We are excited to announce our Series B investment in Galileo, an end-to-end GenAI Stack.
The AI bottleneck
Companies are increasingly looking to AI to automate tasks and interact with end users. But as with any software product, getting solutions from hacked together prototypes to production grade systems requires rigorous testing and production monitoring. When it comes to generative AI, that process is not so simple.
Unlike “traditional machine learning” where models typically classify data into predefined labels and categories, generative models produce novel outputs such as long-form text, images, or even code. This shift from discriminative to generative outputs introduces new complexities in determining their accuracy and reliability. Simply put, there is not usually a binary right or wrong answer when it comes to the outputs of generative AI. To make things even more complicated, there are also infinite ways to prompt and interact with these models, and it’s hard to predict how real users will behave. As a result, businesses struggle with measuring the quality and trustworthiness of these new systems at scale, and the absence of effective evaluation and observability methods poses a significant barrier to deployment.
This challenge is not new. Galileo’s founder, Vikram Chatterji, recognized this gap during his time at Google where he worked on NLP applications powered by BERT-based transformers long before the current surge in popularity of today’s LLMs. The inability to effectively evaluate unsupervised and non-discriminative models became a bottleneck for innovation. If you cannot evaluate the output of a language model, how will you test an application powered by one? And if you cannot test an application, how do you expect to deploy it in the first place?
The evaluation unlock
Galileo was founded to address this very problem. The platform offers a comprehensive suite of tools for AI debugging and observability, enabling AI engineers and stakeholders to gain visibility into the performance of their AI models. By providing not only customizable evaluation functionality, but also error analysis and tracing, Galileo goes beyond bare bones evaluation and enables customers to understand not just if their models are wrong, but why they are wrong and how to fix them.

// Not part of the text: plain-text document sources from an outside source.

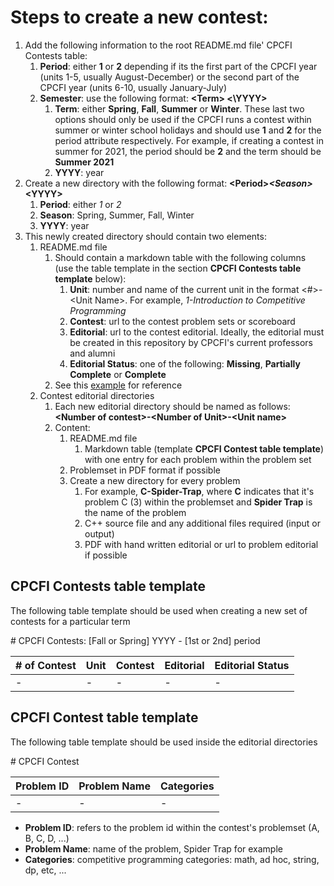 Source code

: # Steps to create a new contest:

1. Add the following information to the root README.md file' CPCFI Contests table:
   1. **Period**: either **1** or **2** depending if its the first part of the CPCFI year (units 1-5, usually August-December) or the second part of the CPCFI year (units 6-10, usually January-July)
   2. **Semester**: use the following format: **\<Term\> <\YYYY\>**
      1. **Term**: either **Spring**, **Fall**, **Summer** or **Winter**. These last two options should only be used if the CPCFI runs a contest within summer or winter school holidays and should use **1** and **2** for the period attribute respectively. For example, if creating a contest in summer for 2021, the period should be **2** and the term should be **Summer 2021**
      2. **YYYY**: year
2. Create a new directory with the following format: **\<Period\>_\<Season\>_\<YYYY\>**
   1. **Period**: either *1* or *2*
   2. **Season**: Spring, Summer, Fall, Winter
   3. **YYYY**: year
3. This newly created directory should contain two elements:
   1. README.md file
      1. Should contain a markdown table with the following columns (use the table template in the section **CPCFI Contests table template** below):
         1. **Unit**: number and name of the current unit in the format \<#\>-\<Unit Name\>. For example, _1-Introduction to Competitive Programming_
         2. **Contest**: url to the contest problem sets or scoreboard
         3. **Editorial**: url to the contest editorial. Ideally, the editorial must be created in this repository by CPCFI's current professors and alumni
         4. **Editorial Status**: one of the following: **Missing**, **Partially Complete** or **Complete**
      2. See this [example](https://github.com/CPCFI-org/contests/tree/main/1_Fall_2021) for reference
   2. Contest editorial directories
      1. Each new editorial directory should be named as follows: **\<Number of contest\>-\<Number of Unit\>-\<Unit name\>**
      2. Content:
         1. README.md file
            1. Markdown table (template **CPCFI Contest table template**) with one entry for each problem within the problem set
         2. Problemset in PDF format if possible
         3. Create a new directory for every problem
            1. For example, **C-Spider-Trap**, where **C** indicates that it's problem C (3) within the problemset and **Spider Trap** is the name of the problem
            2. C++ source file and any additional files required (input or output)
            3. PDF with hand written editorial or url to problem editorial if possible


## CPCFI Contests table template

The following table template should be used when creating a new set of contests for a particular term

\# CPCFI Contests: [Fall or Spring] YYYY - [1st or 2nd] period

| \# of Contest | Unit | Contest | Editorial | Editorial Status |
| ------------- | ---- | ------- | --------- | ---------------- |
| - | -  | -  | -  | -  |


## CPCFI Contest table template

The following table template should be used inside the editorial directories

\# CPCFI Contest

| Problem ID | Problem Name | Categories |
| ---------- | ------------ | ---------- |
| -  | -  |  - |

- **Problem ID**: refers to the problem id within the contest's problemset (A, B, C, D, ...)
- **Problem Name**: name of the problem, Spider Trap for example
- **Categories**: competitive programming categories: math, ad hoc, string, dp, etc, ...
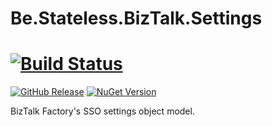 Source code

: ﻿# Be.Stateless.BizTalk.Settings

# [![Build Status](https://dev.azure.com/icraftsoftware/be.stateless/_apis/build/status/Be.Stateless.BizTalk.Settings%20Manual%20Release?branchName=master)](https://dev.azure.com/icraftsoftware/be.stateless/_build/latest?definitionId=666&branchName=master)
[![GitHub Release](https://img.shields.io/github/v/release/icraftsoftware/Be.Stateless.BizTalk.Settings)](https://github.com/icraftsoftware/Be.Stateless.BizTalk.Settings/releases/latest)
[![NuGet Version](https://img.shields.io/nuget/v/Be.Stateless.BizTalk.Settings.svg?style=flat)](https://www.nuget.org/packages/Be.Stateless.BizTalk.Settings/)

BizTalk Factory's SSO settings object model.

In these early days of AI adoption and product build out, customers are already looking to Galileo as a non-negotiable for reliably getting their AI-powered products off the ground. In less than a year since their product launch, the company has signed impressive contracts with major Fortune 500 companies like HP. With the complexity and prevalence of AI only continuing to explode, the best has yet to come.
Looking ahead
Galileo is uniquely positioned to become the standard for AI evaluation and observability and the central hub for AI product development. Vikram and his team bring years of deep expertise, a clear vision for how the AI SDLC will evolve, and conviction in the product shape that will support it. We are beyond excited to partner with them and see the AI products they will continue to enable.